> [What you are asked to do]: Repeat the lines of the data exactly and exclude any picture among them.

> [Raw data]:
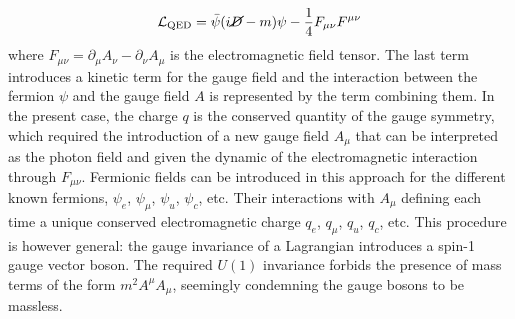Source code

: \begin{equation}
    \mathcal{L}_{\text{QED}} = \bar{\psi} (i \cancel{D}- m) \psi - \frac{1}{4} F_{\mu\nu} F^{\mu\nu}
\end{equation}
where $F_{\mu\nu} = \partial_{\mu} A_\nu - \partial_\nu A_{\mu} $ is the electromagnetic field tensor. The last term introduces a kinetic term for the gauge field and the interaction between the fermion $\psi$ and the gauge field $A$ is represented by the term combining them. In the present case, the charge $q$ is the conserved quantity of the gauge symmetry, which required the introduction of a new gauge field $A_\mu$ that can be interpreted as the photon field and given the dynamic of the electromagnetic interaction through $F_{\mu\nu}$. Fermionic fields can be introduced in this approach for the different known fermions, $\psi_e$, $\psi_{\mu}$, $\psi_u$, $\psi_c$, etc. Their interactions with $A_\mu$ defining each time a unique conserved electromagnetic charge $q_e$, $q_{\mu}$, $q_u$, $q_c$, etc.  This procedure is however general: the gauge invariance of a Lagrangian introduces a spin-1 gauge vector boson. The required $U(1)$ invariance forbids the presence of mass terms of the form $m^2 A^{\mu} A_{\mu}$, seemingly condemning the gauge bosons to be massless. 

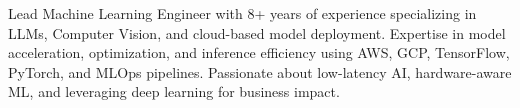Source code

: 

\begin{cvparagraph}

Lead Machine Learning Engineer with 8+ years of experience specializing 
in LLMs, Computer Vision, and cloud-based model deployment. Expertise in 
model acceleration, optimization, and inference efficiency using AWS, 
GCP, TensorFlow, PyTorch, and MLOps pipelines. Passionate about 
low-latency AI, hardware-aware ML, and leveraging deep learning for
 business impact.
\end{cvparagraph}
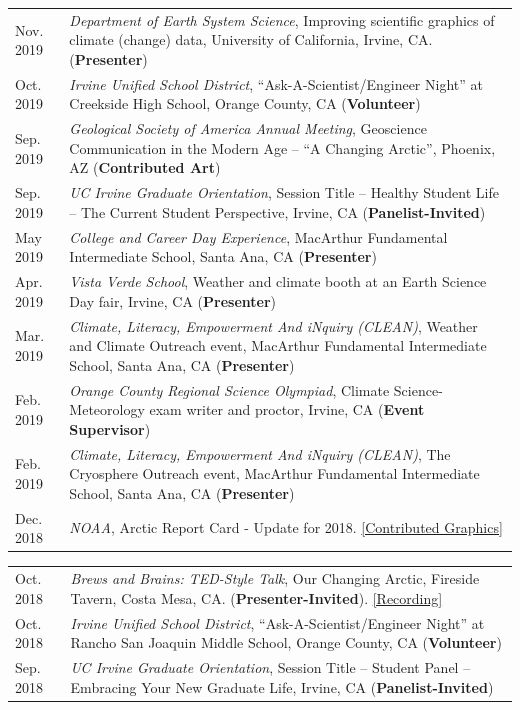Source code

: \documentclass[margin,line,palatino,courier,10pt]{res}
\begin{document}
\begin{resume}
\begin{tabular}{@{}p{0.9in}p{4in}}
Nov. 2019 & \textit{Department of Earth System Science}, Improving scientific graphics of climate (change) data, University of California, Irvine, CA. (\textbf{Presenter})\\
Oct. 2019 & \textit{Irvine Unified School District}, ``Ask-A-Scientist/Engineer Night'' at Creekside High School, Orange County, CA (\textbf{Volunteer})\\
Sep. 2019 & \textit{Geological Society of America Annual Meeting}, Geoscience Communication in the Modern Age -- ``A Changing Arctic'', Phoenix, AZ (\textbf{Contributed Art})\\
Sep. 2019 & \textit{UC Irvine Graduate Orientation}, Session Title -- Healthy Student Life -- The Current Student Perspective, Irvine, CA (\textbf{Panelist-Invited})\\
May 2019 & \textit{College and Career Day Experience}, MacArthur Fundamental Intermediate School, Santa Ana, CA (\textbf{Presenter})\\
Apr. 2019 & \textit{Vista Verde School}, Weather and climate booth at an Earth Science Day fair, Irvine, CA (\textbf{Presenter})\\
Mar. 2019 & \textit{Climate, Literacy, Empowerment And iNquiry (CLEAN)}, Weather and Climate Outreach event, MacArthur Fundamental Intermediate School, Santa Ana, CA (\textbf{Presenter})\\
Feb. 2019 & \textit{Orange County Regional Science Olympiad}, Climate Science-Meteorology exam writer and proctor, Irvine, CA (\textbf{Event Supervisor})\\
Feb. 2019 & \textit{Climate, Literacy, Empowerment And iNquiry (CLEAN)}, The Cryosphere Outreach event, MacArthur Fundamental Intermediate School, Santa Ana, CA (\textbf{Presenter})\\
Dec. 2018 & \textit{NOAA}, Arctic Report Card - Update for 2018. \href{https://www.youtube.com/watch?v=XntO9a-NpeM}{[Contributed Graphics]}\\
\end{tabular}
\begin{tabular}{@{}p{0.9in}p{4in}}
Oct. 2018 & \textit{Brews and Brains: TED-Style Talk}, Our Changing Arctic, Fireside Tavern, Costa Mesa, CA. (\textbf{Presenter-Invited}). \href{https://www.youtube.com/watch?v=A5qQpDtOdvg}{[Recording]}\\
Oct. 2018 & \textit{Irvine Unified School District}, ``Ask-A-Scientist/Engineer Night'' at Rancho San Joaquin Middle School, Orange County, CA (\textbf{Volunteer})\\
Sep. 2018 & \textit{UC Irvine Graduate Orientation}, Session Title -- Student Panel -- Embracing Your New Graduate Life, Irvine, CA (\textbf{Panelist-Invited})\\

\end{tabular}
\end{resume}
\end{document}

> [Solution for this problem]:
Source code

: \begin{equation}
    \mathcal{L}_{\text{QED}} = \bar{\psi} (i \cancel{D}- m) \psi - \frac{1}{4} F_{\mu\nu} F^{\mu\nu}
\end{equation}
where $F_{\mu\nu} = \partial_{\mu} A_\nu - \partial_\nu A_{\mu} $ is the electromagnetic field tensor. The last term introduces a kinetic term for the gauge field and the interaction between the fermion $\psi$ and the gauge field $A$ is represented by the term combining them. In the present case, the charge $q$ is the conserved quantity of the gauge symmetry, which required the introduction of a new gauge field $A_\mu$ that can be interpreted as the photon field and given the dynamic of the electromagnetic interaction through $F_{\mu\nu}$. Fermionic fields can be introduced in this approach for the different known fermions, $\psi_e$, $\psi_{\mu}$, $\psi_u$, $\psi_c$, etc. Their interactions with $A_\mu$ defining each time a unique conserved electromagnetic charge $q_e$, $q_{\mu}$, $q_u$, $q_c$, etc.  This procedure is however general: the gauge invariance of a Lagrangian introduces a spin-1 gauge vector boson. The required $U(1)$ invariance forbids the presence of mass terms of the form $m^2 A^{\mu} A_{\mu}$, seemingly condemning the gauge bosons to be massless. 

Source code

: 

\begin{cvparagraph}

Lead Machine Learning Engineer with 8+ years of experience specializing 
in LLMs, Computer Vision, and cloud-based model deployment. Expertise in 
model acceleration, optimization, and inference efficiency using AWS, 
GCP, TensorFlow, PyTorch, and MLOps pipelines. Passionate about 
low-latency AI, hardware-aware ML, and leveraging deep learning for
 business impact.
\end{cvparagraph}
Source code

: \documentclass[margin,line,palatino,courier,10pt]{res}
\begin{document}
\begin{resume}
\begin{tabular}{@{}p{0.9in}p{4in}}
Nov. 2019 & \textit{Department of Earth System Science}, Improving scientific graphics of climate (change) data, University of California, Irvine, CA. (\textbf{Presenter})\\
Oct. 2019 & \textit{Irvine Unified School District}, ``Ask-A-Scientist/Engineer Night'' at Creekside High School, Orange County, CA (\textbf{Volunteer})\\
Sep. 2019 & \textit{Geological Society of America Annual Meeting}, Geoscience Communication in the Modern Age -- ``A Changing Arctic'', Phoenix, AZ (\textbf{Contributed Art})\\
Sep. 2019 & \textit{UC Irvine Graduate Orientation}, Session Title -- Healthy Student Life -- The Current Student Perspective, Irvine, CA (\textbf{Panelist-Invited})\\
May 2019 & \textit{College and Career Day Experience}, MacArthur Fundamental Intermediate School, Santa Ana, CA (\textbf{Presenter})\\
Apr. 2019 & \textit{Vista Verde School}, Weather and climate booth at an Earth Science Day fair, Irvine, CA (\textbf{Presenter})\\
Mar. 2019 & \textit{Climate, Literacy, Empowerment And iNquiry (CLEAN)}, Weather and Climate Outreach event, MacArthur Fundamental Intermediate School, Santa Ana, CA (\textbf{Presenter})\\
Feb. 2019 & \textit{Orange County Regional Science Olympiad}, Climate Science-Meteorology exam writer and proctor, Irvine, CA (\textbf{Event Supervisor})\\
Feb. 2019 & \textit{Climate, Literacy, Empowerment And iNquiry (CLEAN)}, The Cryosphere Outreach event, MacArthur Fundamental Intermediate School, Santa Ana, CA (\textbf{Presenter})\\
Dec. 2018 & \textit{NOAA}, Arctic Report Card - Update for 2018. \href{https://www.youtube.com/watch?v=XntO9a-NpeM}{[Contributed Graphics]}\\
\end{tabular}
\begin{tabular}{@{}p{0.9in}p{4in}}
Oct. 2018 & \textit{Brews and Brains: TED-Style Talk}, Our Changing Arctic, Fireside Tavern, Costa Mesa, CA. (\textbf{Presenter-Invited}). \href{https://www.youtube.com/watch?v=A5qQpDtOdvg}{[Recording]}\\
Oct. 2018 & \textit{Irvine Unified School District}, ``Ask-A-Scientist/Engineer Night'' at Rancho San Joaquin Middle School, Orange County, CA (\textbf{Volunteer})\\
Sep. 2018 & \textit{UC Irvine Graduate Orientation}, Session Title -- Student Panel -- Embracing Your New Graduate Life, Irvine, CA (\textbf{Panelist-Invited})\\

\end{tabular}
\end{resume}
\end{document}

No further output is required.